Get archives for labeled training and test data from: http://ai.stanford.edu/~amaas/data/sentiment/'

## Load the data




In [1]:
import io
import pandas as pd
import numpy as np

with io.open('data/aclImdb/train-pos.txt', encoding='utf-8') as f:
    train_pos = pd.DataFrame({'review': list(f)})    
with io.open('data/aclImdb/train-neg.txt', encoding='utf-8') as f:
    train_neg = pd.DataFrame({'review': list(f)}) 
train_reviews = pd.concat([train_neg, train_pos], ignore_index=True)

with io.open('data/aclImdb/test-pos.txt', encoding='utf-8') as f:
    test_pos = pd.DataFrame({'review': list(f)})
with io.open('data/aclImdb/test-neg.txt', encoding='utf-8') as f:
    test_neg = pd.DataFrame({'review': list(f)})    
test_reviews = pd.concat([test_neg, test_pos], ignore_index=True)
  
X_train = train_reviews['review']
X_test = test_reviews['review']

y_train = np.append(np.zeros(12500), np.ones(12500))
y_test = np.append(np.zeros(12500), np.ones(12500)) 

## First review - good or bad?




In [2]:
X_train[0]

u"a reasonable effort is summary for this film .  a good sixties film but lacking any sense of achievement .  maggie smith gave a decent performance which was believable enough but not as good as she could have given ,  other actors were just dreadful !  a terrible portrayal .  it wasn't very funny and so it didn't really achieve its genres as it wasn't particularly funny and it wasn't dramatic .  the only genre achieved to a satisfactory level was romance .  target audiences were not hit and the movie sent out confusing messages .  a very basic plot and a very basic storyline were not pulled off or performed at all well and people were left confused as to why the film wasn't as good and who the target audiences were etc .  however maggie was quite good and the storyline was alright with moments of capability .   4 . \n"

## What people thought




In [3]:
y_train[0]

0.0

# A naive approach: word counts  

Basic principle: count and weight positive words, count and weight negative words, highest score wins

Two types of challenge if we want to do this in an automated way:
- how do I obtain the weights (how do I even know if something's positive or negative?)
- how do I deal with complexity introduced by this being <i>language</i>?

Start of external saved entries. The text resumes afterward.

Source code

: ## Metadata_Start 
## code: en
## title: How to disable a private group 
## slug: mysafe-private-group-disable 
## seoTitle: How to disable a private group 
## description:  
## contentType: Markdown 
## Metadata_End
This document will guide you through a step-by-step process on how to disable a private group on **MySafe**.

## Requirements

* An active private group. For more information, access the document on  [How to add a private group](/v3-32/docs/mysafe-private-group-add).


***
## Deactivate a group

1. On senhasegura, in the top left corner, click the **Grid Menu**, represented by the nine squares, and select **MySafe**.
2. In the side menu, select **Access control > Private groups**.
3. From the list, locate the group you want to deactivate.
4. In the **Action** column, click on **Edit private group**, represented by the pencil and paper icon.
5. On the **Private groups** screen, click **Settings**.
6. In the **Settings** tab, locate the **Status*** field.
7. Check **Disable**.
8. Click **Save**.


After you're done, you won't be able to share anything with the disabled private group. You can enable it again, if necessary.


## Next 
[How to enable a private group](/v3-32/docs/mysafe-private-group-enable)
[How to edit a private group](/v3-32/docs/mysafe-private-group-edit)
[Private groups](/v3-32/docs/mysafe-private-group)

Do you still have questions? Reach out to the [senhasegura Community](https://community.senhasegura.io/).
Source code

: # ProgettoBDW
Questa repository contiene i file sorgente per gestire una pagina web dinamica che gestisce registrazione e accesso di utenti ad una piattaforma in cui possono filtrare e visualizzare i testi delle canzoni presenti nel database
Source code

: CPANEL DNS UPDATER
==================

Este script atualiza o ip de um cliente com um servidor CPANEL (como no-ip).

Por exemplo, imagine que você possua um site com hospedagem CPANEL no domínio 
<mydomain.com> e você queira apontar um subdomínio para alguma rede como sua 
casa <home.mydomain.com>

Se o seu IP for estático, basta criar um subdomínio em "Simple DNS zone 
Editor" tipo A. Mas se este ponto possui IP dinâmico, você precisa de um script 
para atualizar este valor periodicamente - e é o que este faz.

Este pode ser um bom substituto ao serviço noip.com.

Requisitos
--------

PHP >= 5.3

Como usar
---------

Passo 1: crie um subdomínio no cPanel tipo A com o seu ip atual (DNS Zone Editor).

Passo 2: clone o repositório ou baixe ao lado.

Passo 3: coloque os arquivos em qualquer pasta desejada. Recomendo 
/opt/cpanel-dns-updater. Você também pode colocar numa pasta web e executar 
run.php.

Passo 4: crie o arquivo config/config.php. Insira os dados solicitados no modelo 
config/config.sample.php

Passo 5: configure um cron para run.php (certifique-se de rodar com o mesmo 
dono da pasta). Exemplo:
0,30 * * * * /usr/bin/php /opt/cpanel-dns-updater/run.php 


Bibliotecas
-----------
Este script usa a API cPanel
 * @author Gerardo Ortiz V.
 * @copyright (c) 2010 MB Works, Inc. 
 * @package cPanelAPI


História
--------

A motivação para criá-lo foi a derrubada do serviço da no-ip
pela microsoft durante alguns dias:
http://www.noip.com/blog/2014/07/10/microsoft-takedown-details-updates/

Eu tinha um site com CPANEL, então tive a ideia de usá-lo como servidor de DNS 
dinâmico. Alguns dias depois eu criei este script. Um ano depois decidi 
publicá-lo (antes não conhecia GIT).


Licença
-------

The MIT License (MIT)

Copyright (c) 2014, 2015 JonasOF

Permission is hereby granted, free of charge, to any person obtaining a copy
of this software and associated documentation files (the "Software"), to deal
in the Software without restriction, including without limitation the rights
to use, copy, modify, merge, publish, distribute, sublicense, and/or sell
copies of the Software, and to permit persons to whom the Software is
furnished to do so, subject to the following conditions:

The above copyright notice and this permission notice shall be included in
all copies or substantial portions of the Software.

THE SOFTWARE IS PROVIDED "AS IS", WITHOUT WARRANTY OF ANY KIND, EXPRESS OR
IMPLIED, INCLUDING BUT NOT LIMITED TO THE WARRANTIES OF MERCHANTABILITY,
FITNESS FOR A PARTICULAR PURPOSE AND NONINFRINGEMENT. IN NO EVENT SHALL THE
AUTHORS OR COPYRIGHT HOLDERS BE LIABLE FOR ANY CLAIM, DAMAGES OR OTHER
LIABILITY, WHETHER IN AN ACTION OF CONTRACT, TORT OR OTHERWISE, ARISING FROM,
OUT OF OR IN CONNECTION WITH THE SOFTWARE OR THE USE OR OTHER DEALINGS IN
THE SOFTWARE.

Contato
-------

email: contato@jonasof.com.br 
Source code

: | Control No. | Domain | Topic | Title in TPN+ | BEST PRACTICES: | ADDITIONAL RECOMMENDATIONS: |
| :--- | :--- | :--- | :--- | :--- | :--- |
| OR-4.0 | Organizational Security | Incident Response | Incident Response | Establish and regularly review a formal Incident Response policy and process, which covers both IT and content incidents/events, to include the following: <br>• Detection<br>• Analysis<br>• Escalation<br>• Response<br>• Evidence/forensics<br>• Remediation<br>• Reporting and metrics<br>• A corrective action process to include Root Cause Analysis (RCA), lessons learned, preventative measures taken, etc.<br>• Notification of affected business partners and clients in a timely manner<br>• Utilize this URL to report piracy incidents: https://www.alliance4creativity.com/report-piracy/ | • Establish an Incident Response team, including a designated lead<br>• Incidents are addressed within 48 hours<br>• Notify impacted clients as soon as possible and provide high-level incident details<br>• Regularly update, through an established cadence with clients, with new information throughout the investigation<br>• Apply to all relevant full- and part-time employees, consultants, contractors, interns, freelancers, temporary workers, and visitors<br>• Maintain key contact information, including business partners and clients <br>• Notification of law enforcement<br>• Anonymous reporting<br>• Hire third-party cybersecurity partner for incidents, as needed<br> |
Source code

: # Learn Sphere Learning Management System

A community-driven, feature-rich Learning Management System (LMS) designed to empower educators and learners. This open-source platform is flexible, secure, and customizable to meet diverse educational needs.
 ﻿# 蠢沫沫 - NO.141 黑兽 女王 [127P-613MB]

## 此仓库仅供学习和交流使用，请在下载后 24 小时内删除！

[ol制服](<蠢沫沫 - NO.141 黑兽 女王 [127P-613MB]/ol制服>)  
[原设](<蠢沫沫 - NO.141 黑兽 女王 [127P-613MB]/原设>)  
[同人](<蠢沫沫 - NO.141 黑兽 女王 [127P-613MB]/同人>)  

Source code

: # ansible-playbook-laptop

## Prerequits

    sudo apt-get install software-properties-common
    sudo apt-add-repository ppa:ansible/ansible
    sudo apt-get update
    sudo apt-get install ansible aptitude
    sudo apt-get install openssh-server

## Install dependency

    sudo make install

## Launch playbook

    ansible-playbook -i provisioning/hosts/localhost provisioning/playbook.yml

# Challenge no. 1: handling language (syntax / semantics)

Some examples rom our review above:
> performance which was believable enough but not as good as she could have given

> lacking any sense of achievement 

> it wasn't very funny

> the only genre achieved to a satisfactory level was romance

# So what's best: unigrams, bigrams, trigrams...?

Instead of hypothesizing let's check what works best on our data set.

First, let's inspect the most frequent unigrams, bigrams and trigrams and their actual frequencies.

But there's another question to be answered before...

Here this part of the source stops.